Sans lendemain, Jake Hinkson

Ecrit par Jean-Jacques Bretou , le Jeudi, 15 Mars 2018. , dans Roman, Les Livres, Critiques, La Une Livres, USA, Gallmeister

Sans lendemain, février 2018, trad. De l’américain par Sophie Aslanides, 222 pages, 19,90 € . Ecrivain(s): Jake Hinkson Edition: Gallmeister

Á la fin des années 1940, à bord d’une station wagon Mercury bourrée de boites de films, Billie Dixon parcourt le Midwest. Elle (puisque Billie est une jeune femme, même si elle porte le pantalon) est chargée par la PRC, l’une des maisons de production de la Poverty Row, de la distribution de films série B, dans les villages les plus reculés. Un jour elle s’enfonce dans les Ozarks, à la limite du Midwest et de l’Arkansas et débarque à Stock’s Settlement. Là, trône, avec sa façade Beaux Arts marron, le cinéma Eureka. Claude Jeter dit Claude, le propriétaire de la salle, serait prêt à projeter les films de Billie si le pasteur Obadiah Henshaw maître de l’Église baptiste du tabernacle rachetée par le sang ne veillait, ô combien, à la pureté des âmes de ses ouailles ! Sa vision fanatique de la religion et de ses pratiques s’oppose à tout ce qui se rattache à la perverse Hollywood ! Les arguments de Billie resteront lettres mortes face à l’intolérance de l’exalté frère Henshaw.
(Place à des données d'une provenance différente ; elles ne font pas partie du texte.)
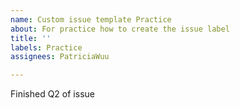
 ```yaml
---
name: Custom issue template Practice
about: For practice how to create the issue label
title: ''
labels: Practice
assignees: PatriciaWuu

---
```


Finished Q2 of issue

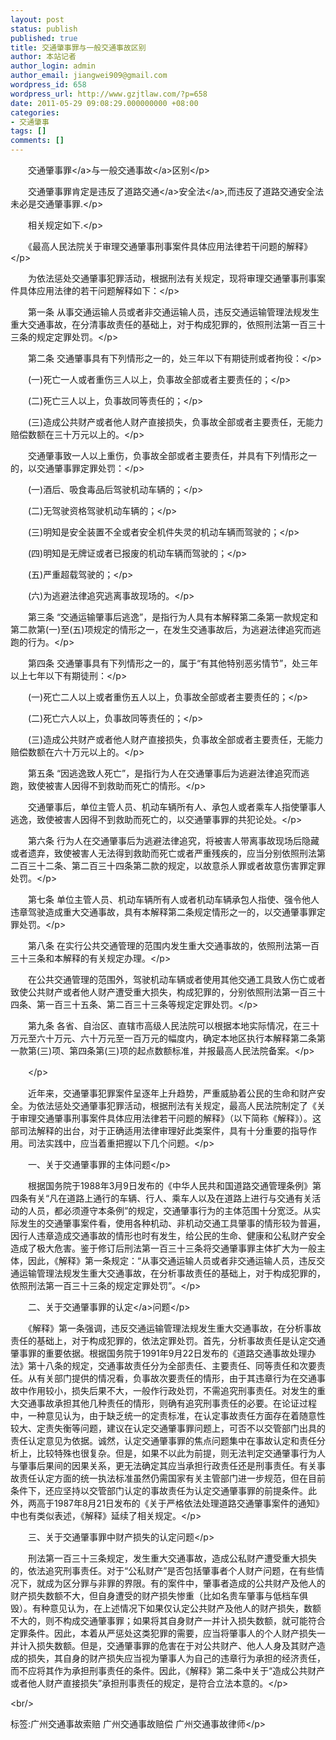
 ```yaml
---
layout: post
status: publish
published: true
title: 交通肇事罪与一般交通事故区别
author: 本站记者
author_login: admin
author_email: jiangwei909@gmail.com
wordpress_id: 658
wordpress_url: http://www.gzjtlaw.com/?p=658
date: 2011-05-29 09:08:29.000000000 +08:00
categories:
- 交通肇事
tags: []
comments: []
---
```

<p><p>　　<a>交通肇事罪<&#47;a>与一般<a>交通事故<&#47;a>区别<&#47;p><br><p>　　交通肇事罪肯定是违反了<a><a>道路交通<&#47;a>安全法<&#47;a>,而违反了道路交通安全法未必是交通肇事罪.<&#47;p><p>　　相关规定如下.<&#47;p><p>　　《最高人民法院关于审理交通肇事刑事案件具体应用法律若干问题的解释》<&#47;p><p>　　为依法惩处交通肇事犯罪活动，根据刑法有关规定，现将审理交通肇事刑事案件具体应用法律的若干问题解释如下：<&#47;p><p>　　第一条 从事交通运输人员或者非交通运输人员，违反交通运输管理法规发生重大交通事故，在分清事故责任的基础上，对于构成犯罪的，依照刑法第一百三十三条的规定定罪处罚。<&#47;p><p>　　第二条 交通肇事具有下列情形之一的，处三年以下有期徒刑或者拘役：<&#47;p><p>　　(一)死亡一人或者重伤三人以上，负事故全部或者主要责任的；<&#47;p><p>　　(二)死亡三人以上，负事故同等责任的；<&#47;p><p>　　(三)造成公共财产或者他人财产直接损失，负事故全部或者主要责任，无能力赔偿数额在三十万元以上的。<&#47;p><p>　　交通肇事致一人以上重伤，负事故全部或者主要责任，并具有下列情形之一的，以交通肇事罪定罪处罚：<&#47;p><p>　　(一)酒后、吸食毒品后驾驶机动车辆的；<&#47;p><p>　　(二)无驾驶资格驾驶机动车辆的；<&#47;p><p>　　(三)明知是安全装置不全或者安全机件失灵的机动车辆而驾驶的；<&#47;p><p>　　(四)明知是无牌证或者已报废的机动车辆而驾驶的；<&#47;p><p>　　(五)严重超载驾驶的；<&#47;p><p>　　(六)为逃避法律追究逃离事故现场的。<&#47;p><p>　　第三条 &ldquo;交通运输肇事后逃逸&rdquo;，是指行为人具有本解释第二条第一款规定和第二款第(一)至(五)项规定的情形之一，在发生交通事故后，为逃避法律追究而逃跑的行为。<&#47;p><p>　　第四条 交通肇事具有下列情形之一的，属于&ldquo;有其他特别恶劣情节&rdquo;，处三年以上七年以下有期徒刑：<&#47;p><p>　　(一)死亡二人以上或者重伤五人以上，负事故全部或者主要责任的；<&#47;p><p>　　(二)死亡六人以上，负事故同等责任的；<&#47;p><p>　　(三)造成公共财产或者他人财产直接损失，负事故全部或者主要责任，无能力赔偿数额在六十万元以上的。<&#47;p><p>　　第五条 &ldquo;因逃逸致人死亡&rdquo;，是指行为人在交通肇事后为逃避法律追究而逃跑，致使被害人因得不到救助而死亡的情形。<&#47;p><p>　　交通肇事后，单位主管人员、机动车辆所有人、承包人或者乘车人指使肇事人逃逸，致使被害人因得不到救助而死亡的，以交通肇事罪的共犯论处。<&#47;p><p>　　第六条 行为人在交通肇事后为逃避法律追究，将被害人带离事故现场后隐藏或者遗弃，致使被害人无法得到救助而死亡或者严重残疾的，应当分别依照刑法第二百三十二条、第二百三十四条第二款的规定，以故意杀人罪或者故意伤害罪定罪处罚。<&#47;p><p>　　第七条 单位主管人员、机动车辆所有人或者机动车辆承包人指使、强令他人违章驾驶造成重大交通事故，具有本解释第二条规定情形之一的，以交通肇事罪定罪处罚。<&#47;p><p>　　第八条 在实行公共交通管理的范围内发生重大交通事故的，依照刑法第一百三十三条和本解释的有关规定办理。<&#47;p><p>　　在公共交通管理的范围外，驾驶机动车辆或者使用其他交通工具致人伤亡或者致使公共财产或者他人财产遭受重大损失，构成犯罪的，分别依照刑法第一百三十四条、第一百三十五条、第二百三十三条等规定定罪处罚。<&#47;p><p>　　第九条 各省、自治区、直辖市高级人民法院可以根据本地实际情况，在三十万元至六十万元、六十万元至一百万元的幅度内，确定本地区执行本解释第二条第一款第(三)项、第四条第(三)项的起点数额标准，并报最高人民法院备案。<&#47;p><p>　　<&#47;p><br><p>　　近年来，交通肇事犯罪案件呈逐年上升趋势，严重威胁着公民的生命和财产安全。为依法惩处交通肇事犯罪活动，根据刑法有关规定，最高人民法院制定了《关于审理交通肇事刑事案件具体应用法律若干问题的解释》（以下简称《解释》）。这部司法解释的出台，对于正确适用法律审理好此类案件，具有十分重要的指导作用。司法实践中，应当着重把握以下几个问题。<&#47;p><p>　　一、关于交通肇事罪的主体问题<&#47;p><p>　　根据国务院于1988年3月9日发布的《中华人民共和国道路交通管理条例》第四条有关&ldquo;凡在道路上通行的车辆、行人、乘车人以及在道路上进行与交通有关活动的人员，都必须遵守本条例&rdquo;的规定，交通肇事行为的主体范围十分宽泛。从实际发生的交通肇事案件看，使用各种机动、非机动交通工具肇事的情形较为普遍，因行人违章造成交通事故的情形也时有发生，给公民的生命、健康和公私财产安全造成了极大危害。鉴于修订后刑法第一百三十三条将交通肇事罪主体扩大为一般主体，因此，《解释》第一条规定：&ldquo;从事交通运输人员或者非交通运输人员，违反交通运输管理法规发生重大交通事故，在分析事故责任的基础上，对于构成犯罪的，依照刑法第一百三十三条的规定定罪处罚&rdquo;。<&#47;p><p>　　二、关于<a>交通肇事罪的认定<&#47;a>问题<&#47;p><p>　　《解释》第一条强调，违反交通运输管理法规发生重大交通事故，在分析事故责任的基础上，对于构成犯罪的，依法定罪处罚。首先，分析事故责任是认定交通肇事罪的重要依据。根据国务院于1991年9月22日发布的《道路交通事故处理办法》第十八条的规定，交通事故责任分为全部责任、主要责任、同等责任和次要责任。从有关部门提供的情况看，负事故次要责任的情形，由于其违章行为在交通事故中作用较小，损失后果不大，一般作行政处罚，不需追究刑事责任。对发生的重大交通事故承担其他几种责任的情形，则确有追究刑事责任的必要。在论证过程中，一种意见认为，由于缺乏统一的定责标准，在认定事故责任方面存在着随意性较大、定责失衡等问题，建议在认定交通肇事罪问题上，可否不以交管部门出具的责任认定意见为依据。诚然，认定交通肇事罪的焦点问题集中在事故认定和责任分析上，比较特殊也很复杂。但是，如果不以此为前提，则无法判定交通肇事行为人与肇事后果间的因果关系，更无法确定其应当承担行政责任还是刑事责任。有关事故责任认定方面的统一执法标准虽然仍需国家有关主管部门进一步规范，但在目前条件下，还应坚持以交管部门认定的事故责任为认定交通肇事罪的前提条件。此外，两高于1987年8月21日发布的《关于严格依法处理道路交通肇事案件的通知》中也有类似表述，《解释》延续了相关规定。<&#47;p><p>　　三、关于交通肇事罪中财产损失的认定问题<&#47;p><p>　　刑法第一百三十三条规定，发生重大交通事故，造成公私财产遭受重大损失的，依法追究刑事责任。对于&ldquo;公私财产&rdquo;是否包括肇事者个人财产问题，在有些情况下，就成为区分罪与非罪的界限。有的案件中，肇事者造成的公共财产及他人的财产损失数额不大，但自身遭受的财产损失惨重（比如名贵车肇事与低档车俱毁）。有种意见认为，在上述情况下如果仅认定公共财产及他人的财产损失，数额不大的，则不构成交通肇事罪；如果将其自身财产一并计入损失数额，就可能符合定罪条件。因此，本着从严惩处这类犯罪的需要，应当将肇事人的个人财产损失一并计入损失数额。但是，交通肇事罪的危害在于对公共财产、他人人身及其财产造成的损失，其自身的财产损失应当视为肇事人为自己的违章行为承担的经济责任，而不应将其作为承担刑事责任的条件。因此，《解释》第二条中关于&ldquo;造成公共财产或者他人财产直接损失&rdquo;承担刑事责任的规定，是符合立法本意的。<&#47;p><br&#47;><p>标签:广州交通事故索赔 广州交通事故赔偿 广州交通事故律师<&#47;p>
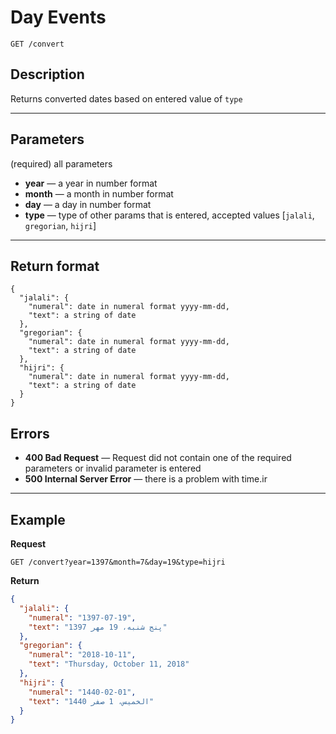 # Day Events

    GET /convert

## Description

Returns converted dates based on entered value of `type`

---

## Parameters

(required) all parameters

* **year** — a year in number format
* **month** — a month in number format
* **day** — a day in number format
* **type** — type of other params that is entered, accepted values [`jalali`, `gregorian`, `hijri`]

---

## Return format

```
{
  "jalali": {
    "numeral": date in numeral format yyyy-mm-dd,
    "text": a string of date
  },
  "gregorian": {
    "numeral": date in numeral format yyyy-mm-dd,
    "text": a string of date
  },
  "hijri": {
    "numeral": date in numeral format yyyy-mm-dd,
    "text": a string of date
  }
}
```

## Errors

* **400 Bad Request** — Request did not contain one of the required parameters or invalid parameter is entered
* **500 Internal Server Error** — there is a problem with time.ir

---

## Example

**Request**

    GET /convert?year=1397&month=7&day=19&type=hijri

**Return**

```json
{
  "jalali": {
    "numeral": "1397-07-19",
    "text": "پنج شنبه، 19 مهر 1397"
  },
  "gregorian": {
    "numeral": "2018-10-11",
    "text": "Thursday, October 11, 2018"
  },
  "hijri": {
    "numeral": "1440-02-01",
    "text": "الخمیس‬، 1 صفر 1440"
  }
}
```
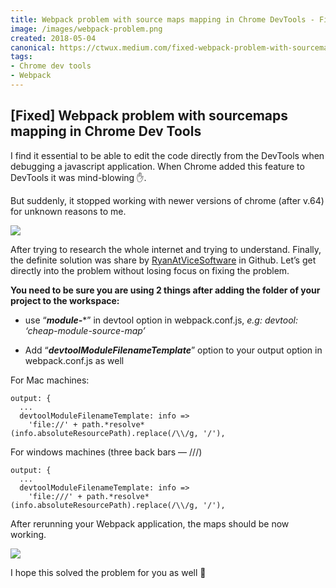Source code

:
 ```yaml
---
title: Webpack problem with source maps mapping in Chrome DevTools - Fixed -
image: /images/webpack-problem.png
created: 2018-05-04
canonical: https://ctwux.medium.com/fixed-webpack-problem-with-sourcemaps-mapping-in-chrome-dev-tools-57064572ffc6
tags:
- Chrome dev tools
- Webpack
---
```

## [Fixed] Webpack problem with sourcemaps mapping in Chrome Dev Tools

I find it essential to be able to edit the code directly from the DevTools when debugging a javascript application. When Chrome added this feature to DevTools it was mind-blowing ✋.

But suddenly, it stopped working with newer versions of chrome (after v.64) for unknown reasons to me.

![](https://cdn-images-1.medium.com/max/2000/1*Th5Zf-_ef0GUv7CpODQtFg.png)

After trying to research the whole internet and trying to understand. Finally, the definite solution was share by [RyanAtViceSoftware](https://github.com/webpack/webpack/issues/6400) in Github. Let’s get directly into the problem without losing focus on fixing the problem.

**You need to be sure you are using 2 things after adding the folder of your project to the workspace:**

* use “***module-****” in devtool option in webpack.conf.js,
  *e.g: devtool: ‘cheap-module-source-map’*

* Add “***devtoolModuleFilenameTemplate***” option to your output option in webpack.conf.js as well

For Mac machines:

    output: {
      ...
      devtoolModuleFilenameTemplate: info =>
        'file://' + path.*resolve*(info.absoluteResourcePath).replace(/\\/g, '/'),

For windows machines (three back bars — ///)

    output: {
      ...
      devtoolModuleFilenameTemplate: info =>
        'file:///' + path.*resolve*(info.absoluteResourcePath).replace(/\\/g, '/'),

After rerunning your Webpack application, the maps should be now working.

![](https://cdn-images-1.medium.com/max/2000/1*DqD4qzHtMbWXMDzQMxGCsw.png)

I hope this solved the problem for you as well 💛
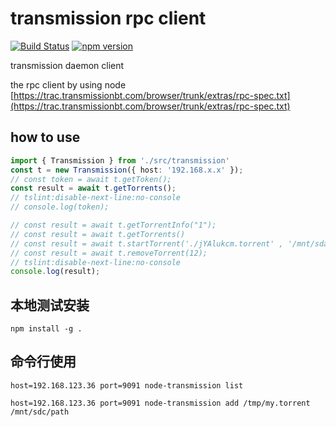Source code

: 
# transmission rpc client
[![Build Status](https://travis-ci.org/kkito/transmission-rpc.svg?branch=master)](https://travis-ci.org/kkito/transmission-rpc)
[![npm version](https://badge.fury.io/js/kkito-transmission-rpc.svg)](https://badge.fury.io/js/kkito-transmission-rpc)

transmission daemon client

the rpc client by using node
[https://trac.transmissionbt.com/browser/trunk/extras/rpc-spec.txt](https://trac.transmissionbt.com/browser/trunk/extras/rpc-spec.txt)




## how to use

```ts
import { Transmission } from './src/transmission'
const t = new Transmission({ host: '192.168.x.x' });
// const token = await t.getToken();
const result = await t.getTorrents();
// tslint:disable-next-line:no-console
// console.log(token);

// const result = await t.getTorrentInfo("1");
// const result = await t.getTorrents()
// const result = await t.startTorrent('./jYAlukcm.torrent' , '/mnt/sda1/');
// const result = await t.removeTorrent(12);
// tslint:disable-next-line:no-console
console.log(result);

```

## 本地测试安装

`npm install -g .`


## 命令行使用

`host=192.168.123.36 port=9091 node-transmission list`

`host=192.168.123.36 port=9091 node-transmission add /tmp/my.torrent /mnt/sdc/path`
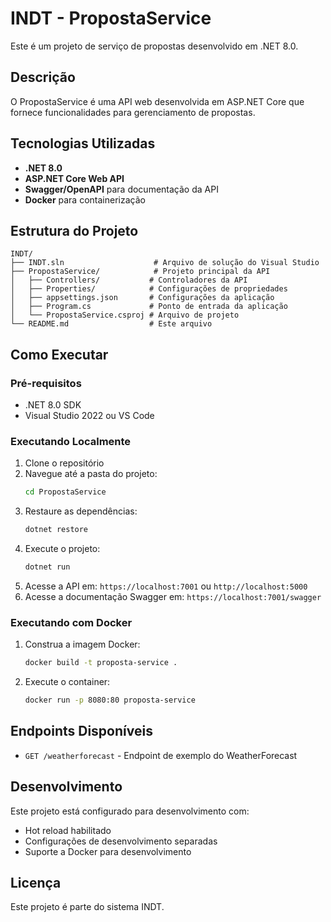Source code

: # INDT - PropostaService

Este é um projeto de serviço de propostas desenvolvido em .NET 8.0.

## Descrição

O PropostaService é uma API web desenvolvida em ASP.NET Core que fornece funcionalidades para gerenciamento de propostas.

## Tecnologias Utilizadas

- **.NET 8.0**
- **ASP.NET Core Web API**
- **Swagger/OpenAPI** para documentação da API
- **Docker** para containerização

## Estrutura do Projeto

```
INDT/
├── INDT.sln                    # Arquivo de solução do Visual Studio
├── PropostaService/            # Projeto principal da API
│   ├── Controllers/           # Controladores da API
│   ├── Properties/            # Configurações de propriedades
│   ├── appsettings.json       # Configurações da aplicação
│   ├── Program.cs             # Ponto de entrada da aplicação
│   └── PropostaService.csproj # Arquivo de projeto
└── README.md                  # Este arquivo
```

## Como Executar

### Pré-requisitos

- .NET 8.0 SDK
- Visual Studio 2022 ou VS Code

### Executando Localmente

1. Clone o repositório
2. Navegue até a pasta do projeto:
   ```bash
   cd PropostaService
   ```
3. Restaure as dependências:
   ```bash
   dotnet restore
   ```
4. Execute o projeto:
   ```bash
   dotnet run
   ```
5. Acesse a API em: `https://localhost:7001` ou `http://localhost:5000`
6. Acesse a documentação Swagger em: `https://localhost:7001/swagger`

### Executando com Docker

1. Construa a imagem Docker:
   ```bash
   docker build -t proposta-service .
   ```
2. Execute o container:
   ```bash
   docker run -p 8080:80 proposta-service
   ```

## Endpoints Disponíveis

- `GET /weatherforecast` - Endpoint de exemplo do WeatherForecast

## Desenvolvimento

Este projeto está configurado para desenvolvimento com:
- Hot reload habilitado
- Configurações de desenvolvimento separadas
- Suporte a Docker para desenvolvimento

## Licença

Este projeto é parte do sistema INDT.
Mais, notre démarcheuse, peut-être, plus sensible aux plaisirs de la chair que son interlocuteur a remarqué chez Amberly, l’épouse de l’ecclésiastique, que les liaisons gomorrhéennes (comme l’eût dit Proust) ne semblent pas effaroucher, des charmes qui font naître de douces pensées et de délicieux vertiges. C’est l’équation de départ de ce livre. Un beau thriller, dont l’éclatante noirceur nous mène insidieusement dans un style classique et précis sur les rives de l’inconscient où (le sait-elle ?) la pauvre Billie va échouer avant qu’on ne la conduise devant la justice des hommes, au tribunal.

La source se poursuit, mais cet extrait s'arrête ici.